START Available data
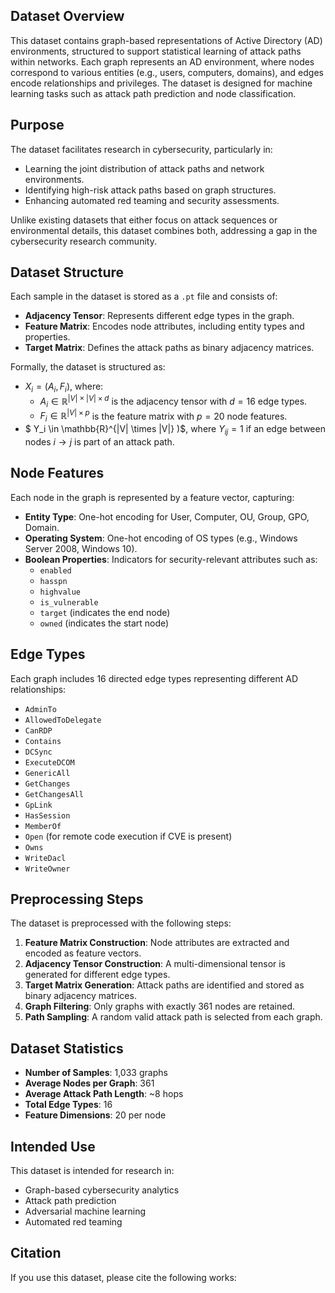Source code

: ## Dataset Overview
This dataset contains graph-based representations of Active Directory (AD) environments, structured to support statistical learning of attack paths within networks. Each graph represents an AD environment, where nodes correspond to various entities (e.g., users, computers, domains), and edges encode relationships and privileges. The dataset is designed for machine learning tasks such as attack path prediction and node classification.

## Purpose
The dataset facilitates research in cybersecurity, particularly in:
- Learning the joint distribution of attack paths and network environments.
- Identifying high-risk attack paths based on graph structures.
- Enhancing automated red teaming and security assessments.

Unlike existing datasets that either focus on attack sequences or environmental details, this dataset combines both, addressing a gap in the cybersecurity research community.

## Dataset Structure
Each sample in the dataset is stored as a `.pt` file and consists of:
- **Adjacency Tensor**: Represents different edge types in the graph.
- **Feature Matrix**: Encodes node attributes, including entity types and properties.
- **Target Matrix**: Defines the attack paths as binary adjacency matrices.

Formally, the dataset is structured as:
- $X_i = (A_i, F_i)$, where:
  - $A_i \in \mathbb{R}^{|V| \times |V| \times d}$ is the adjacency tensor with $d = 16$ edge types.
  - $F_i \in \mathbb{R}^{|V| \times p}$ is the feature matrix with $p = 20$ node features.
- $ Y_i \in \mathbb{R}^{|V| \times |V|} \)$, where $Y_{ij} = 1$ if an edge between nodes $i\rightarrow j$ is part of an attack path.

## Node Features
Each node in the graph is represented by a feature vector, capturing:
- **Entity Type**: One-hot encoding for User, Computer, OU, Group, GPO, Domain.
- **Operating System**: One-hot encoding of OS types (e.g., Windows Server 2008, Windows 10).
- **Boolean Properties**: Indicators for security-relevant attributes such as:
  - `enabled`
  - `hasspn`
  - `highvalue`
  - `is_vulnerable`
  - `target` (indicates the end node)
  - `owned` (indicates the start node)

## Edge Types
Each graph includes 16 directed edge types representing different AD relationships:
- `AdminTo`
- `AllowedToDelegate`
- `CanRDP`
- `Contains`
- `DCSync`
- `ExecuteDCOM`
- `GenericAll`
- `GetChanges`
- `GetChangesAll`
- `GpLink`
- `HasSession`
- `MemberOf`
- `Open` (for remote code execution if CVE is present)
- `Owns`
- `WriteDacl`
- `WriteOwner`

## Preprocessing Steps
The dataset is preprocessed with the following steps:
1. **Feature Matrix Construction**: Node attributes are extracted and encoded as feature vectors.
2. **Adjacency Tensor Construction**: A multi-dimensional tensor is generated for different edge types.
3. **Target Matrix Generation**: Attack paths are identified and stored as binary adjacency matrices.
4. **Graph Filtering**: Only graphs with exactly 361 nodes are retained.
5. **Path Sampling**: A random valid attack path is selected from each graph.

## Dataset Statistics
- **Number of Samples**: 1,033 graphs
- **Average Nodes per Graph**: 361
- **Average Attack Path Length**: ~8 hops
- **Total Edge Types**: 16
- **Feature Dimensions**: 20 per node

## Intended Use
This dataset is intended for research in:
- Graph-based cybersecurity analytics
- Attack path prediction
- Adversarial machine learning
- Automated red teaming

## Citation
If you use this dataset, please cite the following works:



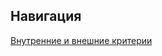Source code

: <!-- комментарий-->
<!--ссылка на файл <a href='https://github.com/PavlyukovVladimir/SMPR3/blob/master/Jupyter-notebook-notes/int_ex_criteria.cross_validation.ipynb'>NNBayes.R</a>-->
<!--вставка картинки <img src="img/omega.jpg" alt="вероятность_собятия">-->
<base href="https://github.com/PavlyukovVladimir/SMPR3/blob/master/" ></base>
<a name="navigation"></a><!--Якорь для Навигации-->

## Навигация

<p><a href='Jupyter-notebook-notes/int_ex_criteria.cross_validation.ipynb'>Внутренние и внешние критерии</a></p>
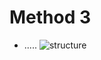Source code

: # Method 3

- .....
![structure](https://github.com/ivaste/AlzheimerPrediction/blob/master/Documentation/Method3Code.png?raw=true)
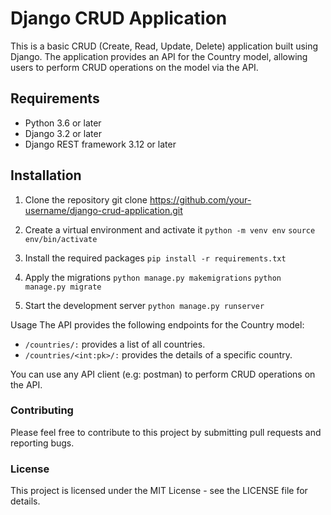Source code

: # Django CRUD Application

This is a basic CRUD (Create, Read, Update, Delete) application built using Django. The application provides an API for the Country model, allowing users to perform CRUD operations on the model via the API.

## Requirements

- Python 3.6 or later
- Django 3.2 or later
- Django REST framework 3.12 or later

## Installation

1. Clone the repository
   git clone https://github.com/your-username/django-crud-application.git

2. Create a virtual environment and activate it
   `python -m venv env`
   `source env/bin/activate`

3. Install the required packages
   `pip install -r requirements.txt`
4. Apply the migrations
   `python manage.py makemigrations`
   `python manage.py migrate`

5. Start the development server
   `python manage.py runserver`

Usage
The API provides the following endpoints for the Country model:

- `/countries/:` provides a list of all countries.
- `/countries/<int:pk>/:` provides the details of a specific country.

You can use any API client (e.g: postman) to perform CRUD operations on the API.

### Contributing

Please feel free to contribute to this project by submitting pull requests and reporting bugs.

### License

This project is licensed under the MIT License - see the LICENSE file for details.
END Available data
Provide the lines again, unchanged, from where the data above begins through the line containing "- **Target Matrix**: Defines", both ends included, omitting pictures and adding nothing.

Source code

: ## Dataset Overview
This dataset contains graph-based representations of Active Directory (AD) environments, structured to support statistical learning of attack paths within networks. Each graph represents an AD environment, where nodes correspond to various entities (e.g., users, computers, domains), and edges encode relationships and privileges. The dataset is designed for machine learning tasks such as attack path prediction and node classification.

## Purpose
The dataset facilitates research in cybersecurity, particularly in:
- Learning the joint distribution of attack paths and network environments.
- Identifying high-risk attack paths based on graph structures.
- Enhancing automated red teaming and security assessments.

Unlike existing datasets that either focus on attack sequences or environmental details, this dataset combines both, addressing a gap in the cybersecurity research community.

## Dataset Structure
Each sample in the dataset is stored as a `.pt` file and consists of:
- **Adjacency Tensor**: Represents different edge types in the graph.
- **Feature Matrix**: Encodes node attributes, including entity types and properties.
- **Target Matrix**: Defines the attack paths as binary adjacency matrices.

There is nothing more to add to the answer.